TASK TO COMPLETE. Keep the pictures out, and restate the listing that follows exactly as written.

─── DATA EXCERPTS

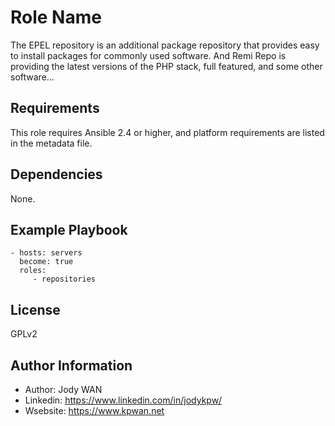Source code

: Role Name
=========

The EPEL repository is an additional package repository that provides easy to install packages for commonly used software.  And Remi Repo is providing the latest versions of the PHP stack, full featured, and some other software...

Requirements
------------

This role requires Ansible 2.4 or higher, and platform requirements are listed in the metadata file.

Dependencies
------------

None.

Example Playbook
----------------
```
- hosts: servers
  become: true
  roles:
     - repositories
```

License
-------

GPLv2

Author Information
------------------

* Author: Jody WAN
* Linkedin: https://www.linkedin.com/in/jodykpw/
* Wsebsite: https://www.kpwan.net
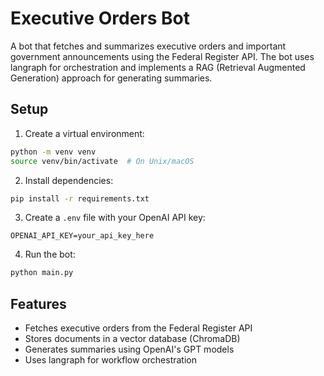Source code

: # Executive Orders Bot

A bot that fetches and summarizes executive orders and important government announcements using the Federal Register API. The bot uses langraph for orchestration and implements a RAG (Retrieval Augmented Generation) approach for generating summaries.

## Setup

1. Create a virtual environment:
```bash
python -m venv venv
source venv/bin/activate  # On Unix/macOS
```

2. Install dependencies:
```bash
pip install -r requirements.txt
```

3. Create a `.env` file with your OpenAI API key:
```
OPENAI_API_KEY=your_api_key_here
```

4. Run the bot:
```bash
python main.py
```

## Features

- Fetches executive orders from the Federal Register API
- Stores documents in a vector database (ChromaDB)
- Generates summaries using OpenAI's GPT models
- Uses langraph for workflow orchestration 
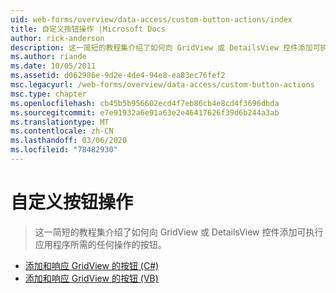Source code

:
 ```yaml
---
uid: web-forms/overview/data-access/custom-button-actions/index
title: 自定义按钮操作 |Microsoft Docs
author: rick-anderson
description: 这一简短的教程集介绍了如何向 GridView 或 DetailsView 控件添加可执行应用程序所需的任何操作的按钮。
ms.author: riande
ms.date: 10/05/2011
ms.assetid: d062986e-9d2e-4de4-94e8-ea83ec76fef2
msc.legacyurl: /web-forms/overview/data-access/custom-button-actions
msc.type: chapter
ms.openlocfilehash: cb45b5b956602ecd4f7eb86cb4e8cd4f3696dbda
ms.sourcegitcommit: e7e91932a6e91a63e2e46417626f39d6b244a3ab
ms.translationtype: MT
ms.contentlocale: zh-CN
ms.lasthandoff: 03/06/2020
ms.locfileid: "78482930"
---
```

# <a name="custom-button-actions"></a>自定义按钮操作

> 这一简短的教程集介绍了如何向 GridView 或 DetailsView 控件添加可执行应用程序所需的任何操作的按钮。

- [添加和响应 GridView 的按钮 (C#)](adding-and-responding-to-buttons-to-a-gridview-cs.md)
- [添加和响应 GridView 的按钮 (VB)](adding-and-responding-to-buttons-to-a-gridview-vb.md)
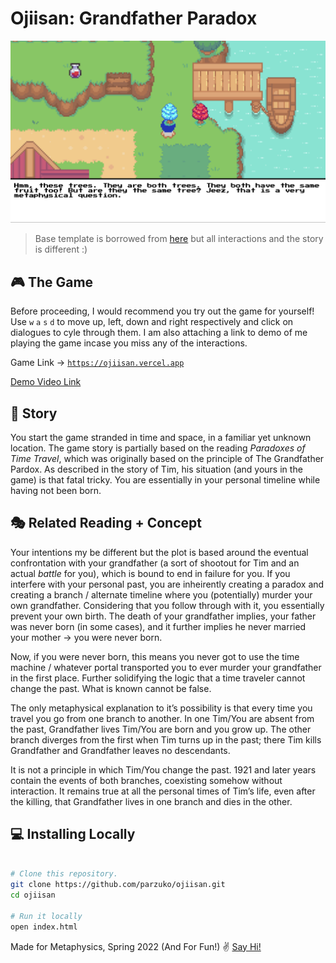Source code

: # Ojiisan: Grandfather Paradox
![game photo](assets/ojiisan.png)
> Base template is borrowed from [here](https://chriscoursespokemon.netlify.app/) but all interactions and the story is different :)
## 🎮 The Game

Before proceeding, I would recommend you try out the game for yourself! Use  `w` `a` `s` `d` to move up, left, down and right respectively and click on dialogues to cyle through them. I am also attaching a link to demo of me playing the game incase you miss any of the interactions.

Game Link → [`https://ojiisan.vercel.app`](https://ojiisan.vercel.app/)

[Demo Video Link](https://drive.google.com/file/d/1AZyW0HuXZVC9zA1gKsuo0IN49P_VqruZ/view?usp=sharing)

## 📙 Story

You start the game stranded in time and space, in a familiar yet unknown location. The game story is partially based on the reading *Paradoxes of Time Travel*, which was originally based on the principle of The Grandfather Pardox. As described in the story of Tim, his situation (and yours in the game) is that fatal tricky. You are essentially in your personal timeline while having not been born. 

## 🎭 Related Reading + Concept

Your intentions my be different but the plot is based around the eventual confrontation with your grandfather (a sort of shootout for Tim and an actual *battle* for you), which is bound to end in failure for you. If you interfere with your personal past, you are inheirently creating a paradox and creating a branch /  alternate timeline where you (potentially) murder your own grandfather. Considering that you follow through with it, you essentially prevent your own birth. The death of your grandfather implies, your father was never born (in some cases), and it further implies he never married your mother → you were never born.

Now, if you were never born, this means you never got to use the time machine / whatever portal transported you to ever murder your grandfather in the first place. Further solidifying the logic that a time traveler cannot change the past. What is known cannot be false.

The only metaphysical explanation to it’s possibility is that every time you travel you go from one branch to another. In one Tim/You are absent from the past, Grandfather lives Tim/You are born and you grow up. The other
branch diverges from the first when Tim turns up in the past; there Tim kills Grandfather and Grandfather leaves
no descendants.

It is not a principle in which Tim/You change the
past. 1921 and later years contain the events of both branches, coexisting somehow without interaction. It remains true at all the personal times of Tim’s life, even after the killing, that Grandfather lives in one branch and dies in the other.

## 💻 Installing Locally

```bash

# Clone this repository.
git clone https://github.com/parzuko/ojiisan.git
cd ojiisan

# Run it locally
open index.html

```



Made for Metaphysics, Spring 2022 (And For Fun!) :v: [Say Hi!](https://twitter.com/parzuko)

──────

OUTPUT BELOW.
Source code

: Role Name
=========

The EPEL repository is an additional package repository that provides easy to install packages for commonly used software.  And Remi Repo is providing the latest versions of the PHP stack, full featured, and some other software...

Requirements
------------

This role requires Ansible 2.4 or higher, and platform requirements are listed in the metadata file.

Dependencies
------------

None.

Example Playbook
----------------
```
- hosts: servers
  become: true
  roles:
     - repositories
```

License
-------

GPLv2

Author Information
------------------

* Author: Jody WAN
* Linkedin: https://www.linkedin.com/in/jodykpw/
* Wsebsite: https://www.kpwan.net
Source code

: # Executive Orders Bot

A bot that fetches and summarizes executive orders and important government announcements using the Federal Register API. The bot uses langraph for orchestration and implements a RAG (Retrieval Augmented Generation) approach for generating summaries.

## Setup

1. Create a virtual environment:
```bash
python -m venv venv
source venv/bin/activate  # On Unix/macOS
```

2. Install dependencies:
```bash
pip install -r requirements.txt
```

3. Create a `.env` file with your OpenAI API key:
```
OPENAI_API_KEY=your_api_key_here
```

4. Run the bot:
```bash
python main.py
```

## Features

- Fetches executive orders from the Federal Register API
- Stores documents in a vector database (ChromaDB)
- Generates summaries using OpenAI's GPT models
- Uses langraph for workflow orchestration 
Source code

:
 ```yaml
---
uid: web-forms/overview/data-access/custom-button-actions/index
title: 自定义按钮操作 |Microsoft Docs
author: rick-anderson
description: 这一简短的教程集介绍了如何向 GridView 或 DetailsView 控件添加可执行应用程序所需的任何操作的按钮。
ms.author: riande
ms.date: 10/05/2011
ms.assetid: d062986e-9d2e-4de4-94e8-ea83ec76fef2
msc.legacyurl: /web-forms/overview/data-access/custom-button-actions
msc.type: chapter
ms.openlocfilehash: cb45b5b956602ecd4f7eb86cb4e8cd4f3696dbda
ms.sourcegitcommit: e7e91932a6e91a63e2e46417626f39d6b244a3ab
ms.translationtype: MT
ms.contentlocale: zh-CN
ms.lasthandoff: 03/06/2020
ms.locfileid: "78482930"
---
```

# <a name="custom-button-actions"></a>自定义按钮操作

> 这一简短的教程集介绍了如何向 GridView 或 DetailsView 控件添加可执行应用程序所需的任何操作的按钮。

- [添加和响应 GridView 的按钮 (C#)](adding-and-responding-to-buttons-to-a-gridview-cs.md)
- [添加和响应 GridView 的按钮 (VB)](adding-and-responding-to-buttons-to-a-gridview-vb.md)
Source code

: # Ojiisan: Grandfather Paradox
![game photo](assets/ojiisan.png)
> Base template is borrowed from [here](https://chriscoursespokemon.netlify.app/) but all interactions and the story is different :)
## 🎮 The Game

Before proceeding, I would recommend you try out the game for yourself! Use  `w` `a` `s` `d` to move up, left, down and right respectively and click on dialogues to cyle through them. I am also attaching a link to demo of me playing the game incase you miss any of the interactions.

Game Link → [`https://ojiisan.vercel.app`](https://ojiisan.vercel.app/)

[Demo Video Link](https://drive.google.com/file/d/1AZyW0HuXZVC9zA1gKsuo0IN49P_VqruZ/view?usp=sharing)

## 📙 Story

You start the game stranded in time and space, in a familiar yet unknown location. The game story is partially based on the reading *Paradoxes of Time Travel*, which was originally based on the principle of The Grandfather Pardox. As described in the story of Tim, his situation (and yours in the game) is that fatal tricky. You are essentially in your personal timeline while having not been born. 

## 🎭 Related Reading + Concept

Your intentions my be different but the plot is based around the eventual confrontation with your grandfather (a sort of shootout for Tim and an actual *battle* for you), which is bound to end in failure for you. If you interfere with your personal past, you are inheirently creating a paradox and creating a branch /  alternate timeline where you (potentially) murder your own grandfather. Considering that you follow through with it, you essentially prevent your own birth. The death of your grandfather implies, your father was never born (in some cases), and it further implies he never married your mother → you were never born.

Now, if you were never born, this means you never got to use the time machine / whatever portal transported you to ever murder your grandfather in the first place. Further solidifying the logic that a time traveler cannot change the past. What is known cannot be false.

The only metaphysical explanation to it’s possibility is that every time you travel you go from one branch to another. In one Tim/You are absent from the past, Grandfather lives Tim/You are born and you grow up. The other
branch diverges from the first when Tim turns up in the past; there Tim kills Grandfather and Grandfather leaves
no descendants.

It is not a principle in which Tim/You change the
past. 1921 and later years contain the events of both branches, coexisting somehow without interaction. It remains true at all the personal times of Tim’s life, even after the killing, that Grandfather lives in one branch and dies in the other.

## 💻 Installing Locally

```bash

# Clone this repository.
git clone https://github.com/parzuko/ojiisan.git
cd ojiisan

# Run it locally
open index.html

```



Made for Metaphysics, Spring 2022 (And For Fun!) :v: [Say Hi!](https://twitter.com/parzuko)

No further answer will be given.